My friend Julie and I trade youtube videos. I send her videos of cats doing weird things and she responds with videos of babies doing cute things. Although I really only knew of about 4 cat videos so I’m pretty much tapped out.
Anyway, it got me to thinking about the societal effects of the ubiquity of cute baby/cat/puppy videos on the web. When I see or hear about young people (mainly twenty-something city dwellers with busy/irregular schedules and constantly changing living and financial situations) getting pets and then being unable to properly take care of them, it makes me wonder what they’re thinking when they get the pets.
First consider the classic situation where a child wants a puppy. They’re motivated by how cute puppies are, they think about how much fun it’ll be to play with, all the cool tricks they’ll teach it to do, etc, but as their pre-frontal cortexes are far from fully developed, and they’ve probably had very little experience with responsibility, they think little about the big picture. Also their dog exposure has likely been with other people’s pets. They’ve never actually had to take care of them. They don’t really realize how much hard work and sacrifice that goes into training and taking care of a dog. Parents may try to tell, them, and they claim to get it and that they’ll take care of it. Then of course all too often if they get the puppy, the parents are left taking care of it.

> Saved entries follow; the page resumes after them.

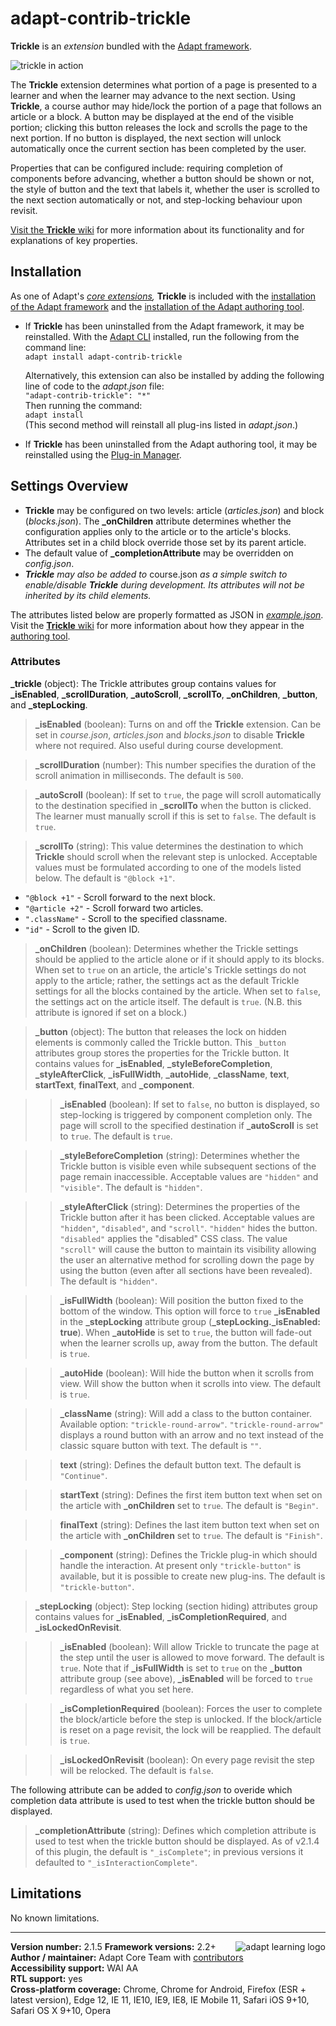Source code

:# adapt-contrib-trickle  

**Trickle** is an *extension* bundled with the [Adapt framework](https://github.com/adaptlearning/adapt_framework).  

<img src="https://github.com/adaptlearning/documentation/blob/master/04_wiki_assets/plug-ins/images/trickle01.gif" alt="trickle in action">

The **Trickle** extension determines what portion of a page is presented to a learner and when the learner may advance to the next section. Using **Trickle**, a course author may hide/lock the portion of a page that follows an article or a block. A button may be displayed at the end of the visible portion; clicking this button releases the lock and scrolls the page to the next portion. If no button is displayed, the next section will unlock automatically once the current section has been completed by the user. 

Properties that can be configured include: requiring completion of components before advancing, whether a button should be shown or not, the style of button and the text that labels it, whether the user is scrolled to the next section automatically or not, and step-locking behaviour upon revisit.

[Visit the **Trickle** wiki](https://github.com/adaptlearning/adapt-contrib-trickle/wiki) for more information about its functionality and for explanations of key properties. 



## Installation

As one of Adapt's *[core extensions](https://github.com/adaptlearning/adapt_framework/wiki/Core-Plug-ins-in-the-Adapt-Learning-Framework#extensions),* **Trickle** is included with the [installation of the Adapt framework](https://github.com/adaptlearning/adapt_framework/wiki/Manual-installation-of-the-Adapt-framework#installation) and the [installation of the Adapt authoring tool](https://github.com/adaptlearning/adapt_authoring/wiki/Installing-Adapt-Origin).

* If **Trickle** has been uninstalled from the Adapt framework, it may be reinstalled.
With the [Adapt CLI](https://github.com/adaptlearning/adapt-cli) installed, run the following from the command line:  
`adapt install adapt-contrib-trickle`

    Alternatively, this extension can also be installed by adding the following line of code to the *adapt.json* file:  
    `"adapt-contrib-trickle": "*"`  
    Then running the command:  
    `adapt install`  
    (This second method will reinstall all plug-ins listed in *adapt.json*.)  

* If **Trickle** has been uninstalled from the Adapt authoring tool, it may be reinstalled using the [Plug-in Manager](https://github.com/adaptlearning/adapt_authoring/wiki/Plugin-Manager).

## Settings Overview

- **Trickle** may be configured on two levels: article (*articles.json*) and block (*blocks.json*). The **_onChildren** attribute determines whether the configuration applies only to the article or to the article's blocks. Attributes set in a child block override those set by its parent article.  
- The default value of **_completionAttribute** may be overridden on _config.json_.  
- _**Trickle** may also be added to_ course.json _as a simple switch to enable/disable **Trickle** during development. Its attributes will not be inherited by its child elements._

The attributes listed below are properly formatted as JSON in [*example.json*](https://github.com/adaptlearning/adapt-contrib-trickle/blob/master/example.json).  Visit the [**Trickle** wiki](https://github.com/adaptlearning/adapt-contrib-trickle/wiki) for more information about how they appear in the [authoring tool](https://github.com/adaptlearning/adapt_authoring/wiki).

### Attributes

**_trickle** (object): The Trickle attributes group contains values for **_isEnabled**, **_scrollDuration**, **_autoScroll**, **_scrollTo**, **_onChildren**, **_button**, and **_stepLocking**.

>**_isEnabled** (boolean):  Turns on and off the **Trickle** extension. Can be set in *course.json*, *articles.json* and *blocks.json* to disable **Trickle** where not required. Also useful during course development. 
  
>**_scrollDuration** (number):  This number specifies the duration of the scroll animation in milliseconds. The default is `500`.  
  
>**_autoScroll** (boolean):  If set to `true`, the page will scroll automatically to the destination specified in **_scrollTo** when the button is clicked. The learner must manually scroll if this is set to `false`. The default is `true`.  
  
>**_scrollTo** (string):  This value determines the destination to which **Trickle** should scroll when the relevant step is unlocked. Acceptable values must be formulated according to one of the models listed below. The default is `"@block +1"`.      
- `"@block +1"` - Scroll forward to the next block. 
- `"@article +2"` - Scroll forward two articles. 
- `".className"` - Scroll to the specified classname. 
- `"id"` - Scroll to the given ID.   
 
>**_onChildren** (boolean):  Determines whether the Trickle settings should be applied to the article alone or if it should apply to its blocks. When set to `true` on an article, the article's Trickle settings do not apply to the article; rather, the settings act as the default Trickle settings for all the blocks contained by the article. When set to `false`, the settings act on the article itself. The default is `true`. (N.B. this attribute is ignored if set on a block.)   
  
>**_button** (object): The button that releases the lock on hidden elements is commonly called the Trickle button. This `_button` attributes group stores the properties for the Trickle button. It contains values for **_isEnabled**, **_styleBeforeCompletion**, **_styleAfterClick**, **_isFullWidth**, **_autoHide**, **_className**, **text**, **startText**, **finalText**, and **_component**.  
  
>>**_isEnabled** (boolean):  If set to `false`, no button is displayed, so step-locking is triggered by component completion only. The page will scroll to the specified destination if **_autoScroll** is set to `true`. The default is `true`.  
  
>>**_styleBeforeCompletion** (string):  Determines whether the Trickle button is visible even while subsequent sections of the page remain inaccessible. Acceptable values are `"hidden"` and `"visible"`. The default is `"hidden"`.  

>>**_styleAfterClick** (string): Determines the properties of the Trickle button after it has been clicked. Acceptable values are `"hidden"`, `"disabled"`, and `"scroll"`. `"hidden"` hides the button. `"disabled"` applies the "disabled" CSS class. The value `"scroll"` will cause the button to maintain its visibility allowing the user an alternative method for scrolling down the page by using the button (even after all sections have been revealed). The default is `"hidden"`.  
  
>>**_isFullWidth** (boolean):  Will position the button fixed to the bottom of the window. This option will force to `true`  **_isEnabled** in the **_stepLocking** attribute group (**_stepLocking._isEnabled: true**). When **_autoHide** is set to `true`, the button will fade-out when the learner scrolls up, away from the button. The default is `true`.  
  
>>**_autoHide** (boolean):  Will hide the button when it scrolls from view.  Will show the button when it scrolls into view. The default is `true`. 
  
>>**_className** (string):  Will add a class to the button container. Available option: `"trickle-round-arrow"`. `"trickle-round-arrow"` displays a round button with an arrow and no text instead of the classic square button with text. The default is `""`.  
  
>>**text** (string):  Defines the default button text. The default is `"Continue"`.  

>>**startText** (string):  Defines the first item button text when set on the article with **_onChildren** set to `true`. The default is `"Begin"`.  
  
>>**finalText** (string):  Defines the last item button text when set on the article with **_onChildren** set to `true`. The default is `"Finish"`.  

>>**_component** (string):  Defines the Trickle plug-in which should handle the interaction. At present only `"trickle-button"` is available, but it is possible to create new plug-ins. The default is `"trickle-button"`.  
  
>**_stepLocking** (object):  Step locking (section hiding) attributes group contains values for **_isEnabled**, **_isCompletionRequired**, and **_isLockedOnRevisit**.  
  
>>**_isEnabled** (boolean):  Will allow Trickle to truncate the page at the step until the user is allowed to move forward. The default is `true`. Note that if **_isFullWidth** is set to `true` on the **_button** attribute group (see above), **_isEnabled** will be forced to `true` regardless of what you set here. 
  
>>**_isCompletionRequired** (boolean):  Forces the user to complete the block/article before the step is unlocked. If the block/article is reset on a page revisit, the lock will be reapplied. The default is `true`.  
  
>>**_isLockedOnRevisit** (boolean):  On every page revisit the step will be relocked. The default is `false`.  
  
The following attribute can be added to *config.json* to overide which completion data attribute is used to test when the trickle button should be displayed.  
  
>**_completionAttribute** (string): Defines which completion attribute is used to test when the trickle button should be displayed. As of v2.1.4 of this plugin, the default is `"_isComplete"`; in previous versions it defaulted to `"_isInteractionComplete"`.  

## Limitations

No known limitations.  

----------------------------
**Version number:**  2.1.5   <a href="https://community.adaptlearning.org/" target="_blank"><img src="https://github.com/adaptlearning/documentation/blob/master/04_wiki_assets/plug-ins/images/adapt-logo-mrgn-lft.jpg" alt="adapt learning logo" align="right"></a> 
**Framework versions:**  2.2+    
**Author / maintainer:** Adapt Core Team with [contributors](https://github.com/adaptlearning/adapt-contrib-trickle/graphs/contributors)    
**Accessibility support:** WAI AA   
**RTL support:** yes  
**Cross-platform coverage:** Chrome, Chrome for Android, Firefox (ESR + latest version), Edge 12, IE 11, IE10, IE9, IE8, IE Mobile 11, Safari iOS 9+10, Safari OS X 9+10, Opera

But I’m talking about adults (although many would argue that people of my age and generation are still closer to children in many ways). Still though, there is this same dynamic at work. People see other people’s pets, they see the cute things they do, and don’t see much of the work that goes into caring for them. This leads to a disconnect which causes people to have an inaccurate idea of what it means to be a pet owner. That’s nothing new, but now with the millions of videos on the internet of cats/dogs doing cute and funny things, that disconnect is even greater. Instead of someone’s exposure to pets being comprised almost entirely of real-world experience, wherein they might actually witness some of the downsides of pet ownership (misbehavior, the steaming dumps left on the carpet, biting, shredding of valuables, etc), it’s increasingly made up of media exposure, where they’re very unlikely to witness any of that stuff, and even if they do, they don’t smell the shit or feel the bite (granted, some of the positives are being lost in translation as well).
The videos that are posted on the web, especially the ones that are widely circulated and viewed, tend to be of animals doing cute/funny things. Nobody posts a video of them spending a half hour trying to get a shit stain out of their favorite rug only to have to throw it out, or lying awake in bed fuming with hate because their neighbor’s dog won’t stop barking. But the instant Rufus jumps onto a moving skateboard, it’s uploaded for the world to see. Then we see it, and that positive feeling will be processed by our brains, and added to our unconscious opinion about dogs. Then, when we’re deciding whether or not we should get a puppy, our unconscious, which has been affected by thousands of similar experiences tell us, “Yes, dogs are cute, they do funny things that make you happy,” while the voice saying “Dogs a lot of work and sacrifice” isn’t nearly as strong because there’s not as much past experience of that to draw from.
This, of course, is all just speculation on my part, but I’d be interested to see data on views of cat/dog video views and pet ownership/adoption. Of course this type of effect could be also be happening with babies. How are people’s decisions on whether to have/adopt children being affected by “Charlie Bit My Finger” or THIS? Or with car ownership, or basically any product/service. These types of effects, coupled with humanity’s tendency to be overly optimistic, could account for large scale shifts in our behavior/decision-making.
And to be clear, I’m not trying to say I hate dogs/cats/babies or that when people decide to adopt/have one they’re making a poor, uninformed decision. I just think that it’s important to think about how our ever-growing exposure to media (and to certain types of content) is affecting how we think, feel and make decisions.